Variance, is a dispersion measure of variation that is based on all observations and describes the extent to which the score differ from each other.
Standard Deviation, is the average distance of each score from the mean. The more the scores cluster around the mean, the more the evaluator can conclude that everyone is performing about the same level or answering questions similarly on a questionnaire.
The Distribution Curve (What Do My Data Look Like?)
Normal Distribution (Bell Curve) with a representative sample variables will cluster around the middle of a distribution and the frequency of variables will decrease as you move away from the central concentration. The Normal Distribution is the most important theoretical distribution in statistics. In a normal distribution 68% of the observations fall within 1 standard deviation of the mean and 95% of all observations fall within 2 standard deviations of the mean. See 3.3 (2) on page 274 of the text.
Skewness, is used when the distributions are not symmetric and has a "tail." A "tail" is when more data is towards larger values it is considered positive and negative if the observations are toward the smaller values.

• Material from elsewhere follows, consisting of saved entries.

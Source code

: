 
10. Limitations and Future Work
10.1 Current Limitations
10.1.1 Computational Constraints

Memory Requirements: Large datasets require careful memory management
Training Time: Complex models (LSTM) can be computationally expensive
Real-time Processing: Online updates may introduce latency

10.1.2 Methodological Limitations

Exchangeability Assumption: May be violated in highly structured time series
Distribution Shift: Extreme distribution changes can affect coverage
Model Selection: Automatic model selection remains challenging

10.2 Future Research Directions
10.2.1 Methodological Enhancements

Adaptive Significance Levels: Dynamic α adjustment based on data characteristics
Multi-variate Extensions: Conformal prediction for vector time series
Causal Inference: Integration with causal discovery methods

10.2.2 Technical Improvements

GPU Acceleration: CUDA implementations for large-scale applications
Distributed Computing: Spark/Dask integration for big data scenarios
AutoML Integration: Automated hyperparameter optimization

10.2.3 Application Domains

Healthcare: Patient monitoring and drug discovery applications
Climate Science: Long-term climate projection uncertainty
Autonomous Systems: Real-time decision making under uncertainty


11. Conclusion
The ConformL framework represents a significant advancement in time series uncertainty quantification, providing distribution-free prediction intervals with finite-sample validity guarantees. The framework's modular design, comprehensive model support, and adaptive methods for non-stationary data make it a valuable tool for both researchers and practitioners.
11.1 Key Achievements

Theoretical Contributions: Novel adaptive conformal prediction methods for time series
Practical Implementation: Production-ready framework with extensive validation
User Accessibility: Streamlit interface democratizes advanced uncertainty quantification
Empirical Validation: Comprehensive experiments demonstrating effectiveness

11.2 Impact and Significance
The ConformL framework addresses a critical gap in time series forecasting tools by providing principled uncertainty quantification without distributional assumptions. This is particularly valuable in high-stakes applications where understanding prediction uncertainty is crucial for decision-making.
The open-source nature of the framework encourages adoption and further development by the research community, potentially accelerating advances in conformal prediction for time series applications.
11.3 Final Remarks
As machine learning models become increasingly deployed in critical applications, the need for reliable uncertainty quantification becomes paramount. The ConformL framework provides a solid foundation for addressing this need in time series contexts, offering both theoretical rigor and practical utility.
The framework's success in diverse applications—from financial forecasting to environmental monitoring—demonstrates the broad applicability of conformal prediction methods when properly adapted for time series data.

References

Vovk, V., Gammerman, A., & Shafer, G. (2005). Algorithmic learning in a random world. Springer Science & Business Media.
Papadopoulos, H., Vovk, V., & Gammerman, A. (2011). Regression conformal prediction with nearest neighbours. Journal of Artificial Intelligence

3.4 The Word on Statistical Significance and Its Meaning
Statistical significance refers to the unlikeliness that relationships observed in the sample could be attributed to chance alone. In the social sciences, statistical significance by convention is usually set at probability (p) < .05. This means that you would expect to get the same results 95 times out of 100. If results indicate the independent variable was the cause of difference, but it was actually by chance, this is a Type I error. If the data shows no significant difference and there actually is a difference, this is a Type II error.

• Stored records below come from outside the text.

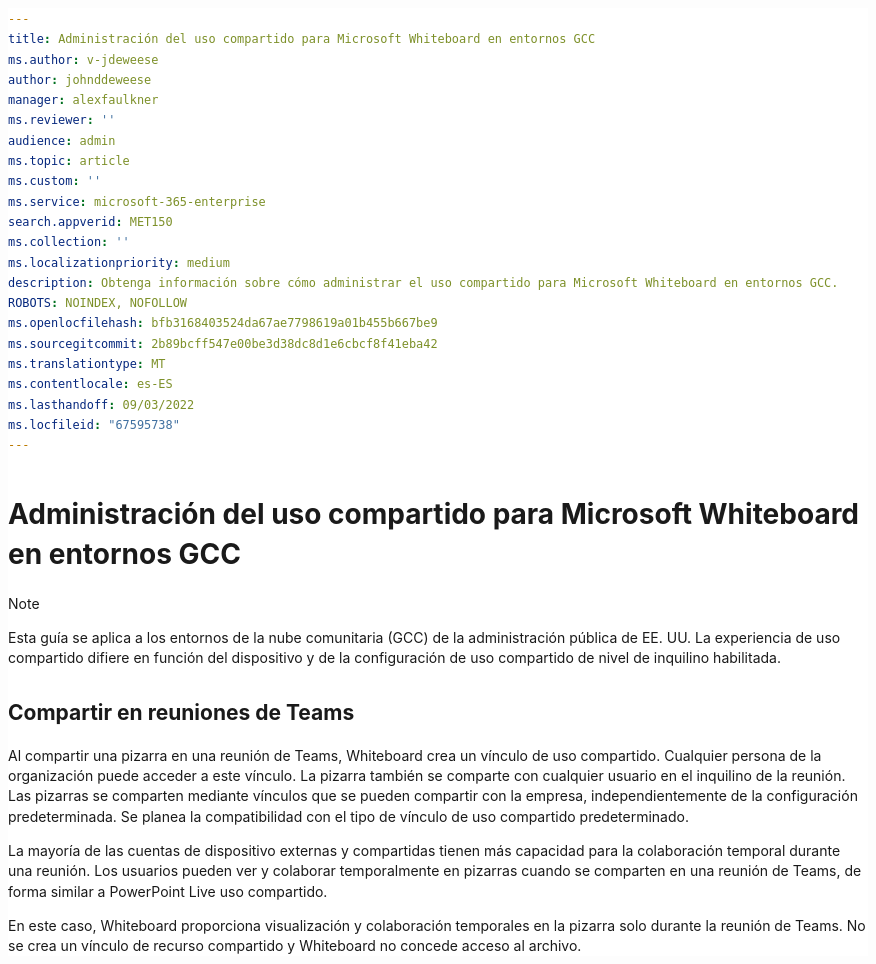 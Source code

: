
 ```yaml
---
title: Administración del uso compartido para Microsoft Whiteboard en entornos GCC
ms.author: v-jdeweese
author: johnddeweese
manager: alexfaulkner
ms.reviewer: ''
audience: admin
ms.topic: article
ms.custom: ''
ms.service: microsoft-365-enterprise
search.appverid: MET150
ms.collection: ''
ms.localizationpriority: medium
description: Obtenga información sobre cómo administrar el uso compartido para Microsoft Whiteboard en entornos GCC.
ROBOTS: NOINDEX, NOFOLLOW
ms.openlocfilehash: bfb3168403524da67ae7798619a01b455b667be9
ms.sourcegitcommit: 2b89bcff547e00be3d38dc8d1e6cbcf8f41eba42
ms.translationtype: MT
ms.contentlocale: es-ES
ms.lasthandoff: 09/03/2022
ms.locfileid: "67595738"
---
```

# <a name="manage-sharing-for-microsoft-whiteboard-in-gcc-environments"></a>Administración del uso compartido para Microsoft Whiteboard en entornos GCC

> [!NOTE]
> Esta guía se aplica a los entornos de la nube comunitaria (GCC) de la administración pública de EE. UU. La experiencia de uso compartido difiere en función del dispositivo y de la configuración de uso compartido de nivel de inquilino habilitada.

## <a name="share-in-teams-meetings"></a>Compartir en reuniones de Teams

Al compartir una pizarra en una reunión de Teams, Whiteboard crea un vínculo de uso compartido. Cualquier persona de la organización puede acceder a este vínculo. La pizarra también se comparte con cualquier usuario en el inquilino de la reunión. Las pizarras se comparten mediante vínculos que se pueden compartir con la empresa, independientemente de la configuración predeterminada. Se planea la compatibilidad con el tipo de vínculo de uso compartido predeterminado.

La mayoría de las cuentas de dispositivo externas y compartidas tienen más capacidad para la colaboración temporal durante una reunión. Los usuarios pueden ver y colaborar temporalmente en pizarras cuando se comparten en una reunión de Teams, de forma similar a PowerPoint Live uso compartido.

En este caso, Whiteboard proporciona visualización y colaboración temporales en la pizarra solo durante la reunión de Teams. No se crea un vínculo de recurso compartido y Whiteboard no concede acceso al archivo.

The accepted "margin of error" for opinion and behavior surveys is .05%.
Effect size, is independent of sample size. Effect size quantifies the difference between groups. If one group is experimental and one group ic control and a statistically significant difference is found, then the effect size is is a measure of the effectiveness of the treatment.
3.5 Inferential Statistics: The Plot Thickens
Inferential statistics help determine if relationships, associations, or differences exist within data and whether statistical significance exists. Inferential statistics allow researchers to generalize the results to a larger population.
Parametric statistics are based on the assumption or normal distribution and randomized sampling, which is reported as interval or ratio data. Parametric statistical tests include t-tests, Pearson product-moment correlations and analysis of variance (ANOVA).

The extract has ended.